How to complete this task: Which lines of the entries below run from the one holding "tv02zxd7yBrKLjO6J92w7mG8cF1UceXmgeo5PhVui8Rz3mneXeVN7z2CmwnZlHRl" to the one holding "PUDrYEzcTR84lwaAloz/sqpTPd4rlNhnwhTYvByMeAmcSLZJPsNjrH0XOPQ5WWVg", inclusive? Set down exactly those lines and no others.

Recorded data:
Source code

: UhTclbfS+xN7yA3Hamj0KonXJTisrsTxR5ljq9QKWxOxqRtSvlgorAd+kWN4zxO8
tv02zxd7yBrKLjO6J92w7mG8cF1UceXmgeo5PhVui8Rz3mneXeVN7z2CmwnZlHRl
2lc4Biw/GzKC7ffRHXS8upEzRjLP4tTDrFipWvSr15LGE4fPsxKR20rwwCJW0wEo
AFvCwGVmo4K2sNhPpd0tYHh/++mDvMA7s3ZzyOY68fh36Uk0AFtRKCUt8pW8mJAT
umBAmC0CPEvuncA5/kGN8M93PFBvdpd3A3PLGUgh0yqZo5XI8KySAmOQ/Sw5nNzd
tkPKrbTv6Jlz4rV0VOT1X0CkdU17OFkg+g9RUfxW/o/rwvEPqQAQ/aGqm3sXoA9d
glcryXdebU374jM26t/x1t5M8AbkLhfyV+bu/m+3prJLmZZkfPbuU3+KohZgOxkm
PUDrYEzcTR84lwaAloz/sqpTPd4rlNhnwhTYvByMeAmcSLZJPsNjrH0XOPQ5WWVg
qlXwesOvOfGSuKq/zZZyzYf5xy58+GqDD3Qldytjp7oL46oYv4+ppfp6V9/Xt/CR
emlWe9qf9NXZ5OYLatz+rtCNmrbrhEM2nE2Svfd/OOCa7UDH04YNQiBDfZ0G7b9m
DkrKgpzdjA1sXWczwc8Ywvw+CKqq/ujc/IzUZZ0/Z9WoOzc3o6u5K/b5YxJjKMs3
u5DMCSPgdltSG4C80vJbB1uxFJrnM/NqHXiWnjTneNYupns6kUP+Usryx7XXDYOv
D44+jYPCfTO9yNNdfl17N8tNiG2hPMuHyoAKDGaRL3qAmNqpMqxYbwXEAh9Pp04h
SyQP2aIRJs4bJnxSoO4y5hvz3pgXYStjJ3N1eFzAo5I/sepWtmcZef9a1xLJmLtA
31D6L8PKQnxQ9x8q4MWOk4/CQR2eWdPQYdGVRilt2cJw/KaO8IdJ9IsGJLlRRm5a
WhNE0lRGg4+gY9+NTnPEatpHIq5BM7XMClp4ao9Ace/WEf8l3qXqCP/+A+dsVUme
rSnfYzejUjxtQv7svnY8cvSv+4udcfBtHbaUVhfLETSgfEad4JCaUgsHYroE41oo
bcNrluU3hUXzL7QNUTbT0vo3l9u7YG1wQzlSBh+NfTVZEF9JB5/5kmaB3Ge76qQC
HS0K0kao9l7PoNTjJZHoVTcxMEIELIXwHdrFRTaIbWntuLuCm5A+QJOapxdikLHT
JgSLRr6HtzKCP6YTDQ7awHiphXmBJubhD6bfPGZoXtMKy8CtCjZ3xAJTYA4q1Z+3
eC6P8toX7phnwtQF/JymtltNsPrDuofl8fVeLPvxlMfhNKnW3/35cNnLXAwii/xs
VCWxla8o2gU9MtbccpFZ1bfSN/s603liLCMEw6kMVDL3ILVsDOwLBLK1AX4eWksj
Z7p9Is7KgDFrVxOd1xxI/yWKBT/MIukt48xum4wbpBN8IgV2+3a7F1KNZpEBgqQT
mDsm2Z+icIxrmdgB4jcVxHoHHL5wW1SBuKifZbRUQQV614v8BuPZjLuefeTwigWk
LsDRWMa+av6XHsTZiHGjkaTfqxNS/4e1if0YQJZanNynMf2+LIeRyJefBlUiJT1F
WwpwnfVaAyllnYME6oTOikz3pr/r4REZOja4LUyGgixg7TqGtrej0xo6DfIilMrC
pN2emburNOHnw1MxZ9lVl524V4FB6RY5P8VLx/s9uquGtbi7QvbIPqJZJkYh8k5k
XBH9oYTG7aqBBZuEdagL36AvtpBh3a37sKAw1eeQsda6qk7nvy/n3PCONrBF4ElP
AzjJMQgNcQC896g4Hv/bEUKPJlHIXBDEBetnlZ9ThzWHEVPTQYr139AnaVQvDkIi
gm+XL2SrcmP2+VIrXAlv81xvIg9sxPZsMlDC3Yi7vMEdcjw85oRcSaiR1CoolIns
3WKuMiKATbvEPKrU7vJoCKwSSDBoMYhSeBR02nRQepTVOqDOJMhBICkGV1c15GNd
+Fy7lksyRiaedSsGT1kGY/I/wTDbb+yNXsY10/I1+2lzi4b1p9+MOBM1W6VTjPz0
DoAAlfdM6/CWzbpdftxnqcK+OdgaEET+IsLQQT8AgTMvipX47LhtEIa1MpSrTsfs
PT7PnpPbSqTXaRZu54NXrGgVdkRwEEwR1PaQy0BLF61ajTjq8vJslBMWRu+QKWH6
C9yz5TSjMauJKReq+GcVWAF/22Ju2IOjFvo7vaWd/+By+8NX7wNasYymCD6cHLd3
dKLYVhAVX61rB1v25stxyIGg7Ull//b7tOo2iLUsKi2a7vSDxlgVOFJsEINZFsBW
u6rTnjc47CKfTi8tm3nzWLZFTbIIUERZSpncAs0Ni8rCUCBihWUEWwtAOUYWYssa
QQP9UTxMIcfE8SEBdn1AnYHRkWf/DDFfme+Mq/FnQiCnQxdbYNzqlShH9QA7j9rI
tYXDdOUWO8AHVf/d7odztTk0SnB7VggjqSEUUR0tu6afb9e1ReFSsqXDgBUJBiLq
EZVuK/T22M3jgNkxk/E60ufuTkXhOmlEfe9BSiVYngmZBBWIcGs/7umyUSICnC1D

The completed task:
tv02zxd7yBrKLjO6J92w7mG8cF1UceXmgeo5PhVui8Rz3mneXeVN7z2CmwnZlHRl
2lc4Biw/GzKC7ffRHXS8upEzRjLP4tTDrFipWvSr15LGE4fPsxKR20rwwCJW0wEo
AFvCwGVmo4K2sNhPpd0tYHh/++mDvMA7s3ZzyOY68fh36Uk0AFtRKCUt8pW8mJAT
umBAmC0CPEvuncA5/kGN8M93PFBvdpd3A3PLGUgh0yqZo5XI8KySAmOQ/Sw5nNzd
tkPKrbTv6Jlz4rV0VOT1X0CkdU17OFkg+g9RUfxW/o/rwvEPqQAQ/aGqm3sXoA9d
glcryXdebU374jM26t/x1t5M8AbkLhfyV+bu/m+3prJLmZZkfPbuU3+KohZgOxkm
PUDrYEzcTR84lwaAloz/sqpTPd4rlNhnwhTYvByMeAmcSLZJPsNjrH0XOPQ5WWVg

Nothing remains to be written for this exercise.